TheDC’s Alex Pappas sparked controversy recently when he reported on the proliferation of rumors that Hillary Clinton “will not run for president again because of health concerns.” The story grew legs when Politico’s Roger Simon penned a piece about the piece about the rumors. (To his credit, Simon didn’t throw stones — which was good, inasmuch as reporting on the existence of rumors is pretty widespread.)
As anyone in DC can attest, the rumors, of course, are whispered about in green rooms and at parties and dinners. And why not? Hillary is assumed to be running for an incredibly demanding job as leader of the free world, has, despite (or because of ) being a public figure, led a cloistered existence for decades, and would, upon entering office, be the same age as Ronald Reagan when he became president.

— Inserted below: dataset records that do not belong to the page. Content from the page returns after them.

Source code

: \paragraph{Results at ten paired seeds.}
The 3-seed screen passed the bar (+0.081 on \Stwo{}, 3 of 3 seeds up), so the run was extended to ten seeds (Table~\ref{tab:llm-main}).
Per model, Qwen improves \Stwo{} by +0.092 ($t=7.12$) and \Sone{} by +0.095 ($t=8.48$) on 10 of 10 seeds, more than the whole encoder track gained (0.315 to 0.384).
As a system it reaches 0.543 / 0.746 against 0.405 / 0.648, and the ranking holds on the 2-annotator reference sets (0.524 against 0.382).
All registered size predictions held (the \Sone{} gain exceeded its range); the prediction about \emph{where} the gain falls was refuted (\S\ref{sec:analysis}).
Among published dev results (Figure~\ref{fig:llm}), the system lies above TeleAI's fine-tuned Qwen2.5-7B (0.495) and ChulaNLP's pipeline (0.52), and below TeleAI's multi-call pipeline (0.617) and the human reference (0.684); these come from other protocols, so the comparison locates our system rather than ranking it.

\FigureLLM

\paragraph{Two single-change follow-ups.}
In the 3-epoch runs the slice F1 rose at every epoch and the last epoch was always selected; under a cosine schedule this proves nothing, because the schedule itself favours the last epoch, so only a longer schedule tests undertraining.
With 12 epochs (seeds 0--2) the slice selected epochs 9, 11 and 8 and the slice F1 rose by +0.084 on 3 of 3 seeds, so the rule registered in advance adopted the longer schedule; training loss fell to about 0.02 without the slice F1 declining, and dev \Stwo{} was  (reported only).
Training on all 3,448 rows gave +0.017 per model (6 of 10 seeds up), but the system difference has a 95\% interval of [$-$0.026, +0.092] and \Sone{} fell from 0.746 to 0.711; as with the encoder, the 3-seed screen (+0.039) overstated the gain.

The fact that this is a legitimate concern does not mean it’s a winning political issue. If the “war on women” thing — or the proliferation of older voters (who actually show up at the polls) — isn’t enough reason to tread carefully, then the fact that Republicans nominated Reagan (and Bob Dole and John McCain) should make them think twice before playing the age card.
But I think the health of any candidate for president is a legitimate concern. It’s a fair issue to raise. And assuming she is healthy, these rumors are easily overcome. Like humor, health is best demonstrated (if you have to say you’re funny, then you’re probably not).
The good news for Hillary is that the best way she can overcome these concerns is to eschew the inevitability strategy that doomed her in 2008, and instead, campaign aggressively and vigorously.
In fact, overcoming this challenge could easily be the comeback story of her campaign — reminiscent of Reagan’s response when Henry Trewhitt raised the age issue during a 1984 presidential debate.
And make no mistake, while the existence of rumors is real, it’s entirely possible this is merely the result of some perverse wishful thinking on the part of her enemies. If that’s the case, there is a real danger that Republicans will talk themselves into believing this is true, when it’s not.
This is not a new phenomenon. Consider this excerpt from Michael Lewis’ book Losers, about the 1996 presidential campaign:
“When I sit down to a meal with [Pat] Buchanan and a small band of young men who travel with him, the conversation drifts onto the subject of Bob Dole’s health… This kind of talk plays into every Republican candidate’s fantasy: everyone of them has a scenario wherein Dole drops out for reasons of health and he wins. “
Last time I checked, Bob Dole was still kicking.